*Your assignment:* Reproduce the entries. Match every word.

*Listed records:*
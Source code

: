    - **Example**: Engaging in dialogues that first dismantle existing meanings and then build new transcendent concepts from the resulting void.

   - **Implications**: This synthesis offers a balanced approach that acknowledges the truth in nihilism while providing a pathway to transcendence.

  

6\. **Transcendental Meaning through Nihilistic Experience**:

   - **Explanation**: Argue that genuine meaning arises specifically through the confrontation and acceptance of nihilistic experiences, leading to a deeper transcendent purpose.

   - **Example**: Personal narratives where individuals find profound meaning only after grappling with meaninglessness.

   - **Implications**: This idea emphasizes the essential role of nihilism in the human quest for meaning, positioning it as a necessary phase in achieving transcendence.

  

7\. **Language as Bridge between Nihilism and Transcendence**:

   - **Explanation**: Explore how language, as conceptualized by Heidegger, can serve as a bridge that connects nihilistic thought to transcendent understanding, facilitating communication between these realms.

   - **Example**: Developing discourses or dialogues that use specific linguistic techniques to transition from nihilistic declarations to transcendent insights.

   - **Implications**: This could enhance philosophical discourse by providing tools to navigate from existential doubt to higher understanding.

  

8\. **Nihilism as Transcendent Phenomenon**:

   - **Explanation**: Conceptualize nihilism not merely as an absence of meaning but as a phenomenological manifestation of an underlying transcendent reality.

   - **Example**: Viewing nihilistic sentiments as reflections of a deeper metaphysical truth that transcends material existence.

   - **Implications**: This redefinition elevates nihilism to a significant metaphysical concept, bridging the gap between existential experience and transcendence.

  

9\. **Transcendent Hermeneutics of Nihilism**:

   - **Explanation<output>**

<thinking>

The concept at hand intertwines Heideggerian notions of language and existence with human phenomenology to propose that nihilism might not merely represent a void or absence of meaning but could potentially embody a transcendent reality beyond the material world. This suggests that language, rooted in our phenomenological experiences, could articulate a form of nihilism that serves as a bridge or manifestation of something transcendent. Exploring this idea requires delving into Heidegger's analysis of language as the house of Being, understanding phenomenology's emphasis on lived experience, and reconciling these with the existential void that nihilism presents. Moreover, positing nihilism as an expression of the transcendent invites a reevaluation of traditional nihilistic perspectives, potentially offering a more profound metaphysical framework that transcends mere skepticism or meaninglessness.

*The answer:*
Source code

:    - **Example**: Engaging in dialogues that first dismantle existing meanings and then build new transcendent concepts from the resulting void.

   - **Implications**: This synthesis offers a balanced approach that acknowledges the truth in nihilism while providing a pathway to transcendence.

  

6\. **Transcendental Meaning through Nihilistic Experience**:

   - **Explanation**: Argue that genuine meaning arises specifically through the confrontation and acceptance of nihilistic experiences, leading to a deeper transcendent purpose.

   - **Example**: Personal narratives where individuals find profound meaning only after grappling with meaninglessness.

   - **Implications**: This idea emphasizes the essential role of nihilism in the human quest for meaning, positioning it as a necessary phase in achieving transcendence.

  

7\. **Language as Bridge between Nihilism and Transcendence**:

   - **Explanation**: Explore how language, as conceptualized by Heidegger, can serve as a bridge that connects nihilistic thought to transcendent understanding, facilitating communication between these realms.

   - **Example**: Developing discourses or dialogues that use specific linguistic techniques to transition from nihilistic declarations to transcendent insights.

   - **Implications**: This could enhance philosophical discourse by providing tools to navigate from existential doubt to higher understanding.

  

8\. **Nihilism as Transcendent Phenomenon**:

   - **Explanation**: Conceptualize nihilism not merely as an absence of meaning but as a phenomenological manifestation of an underlying transcendent reality.

   - **Example**: Viewing nihilistic sentiments as reflections of a deeper metaphysical truth that transcends material existence.

   - **Implications**: This redefinition elevates nihilism to a significant metaphysical concept, bridging the gap between existential experience and transcendence.

  

9\. **Transcendent Hermeneutics of Nihilism**:

   - **Explanation<output>**

<thinking>

The concept at hand intertwines Heideggerian notions of language and existence with human phenomenology to propose that nihilism might not merely represent a void or absence of meaning but could potentially embody a transcendent reality beyond the material world. This suggests that language, rooted in our phenomenological experiences, could articulate a form of nihilism that serves as a bridge or manifestation of something transcendent. Exploring this idea requires delving into Heidegger's analysis of language as the house of Being, understanding phenomenology's emphasis on lived experience, and reconciling these with the existential void that nihilism presents. Moreover, positing nihilism as an expression of the transcendent invites a reevaluation of traditional nihilistic perspectives, potentially offering a more profound metaphysical framework that transcends mere skepticism or meaninglessness.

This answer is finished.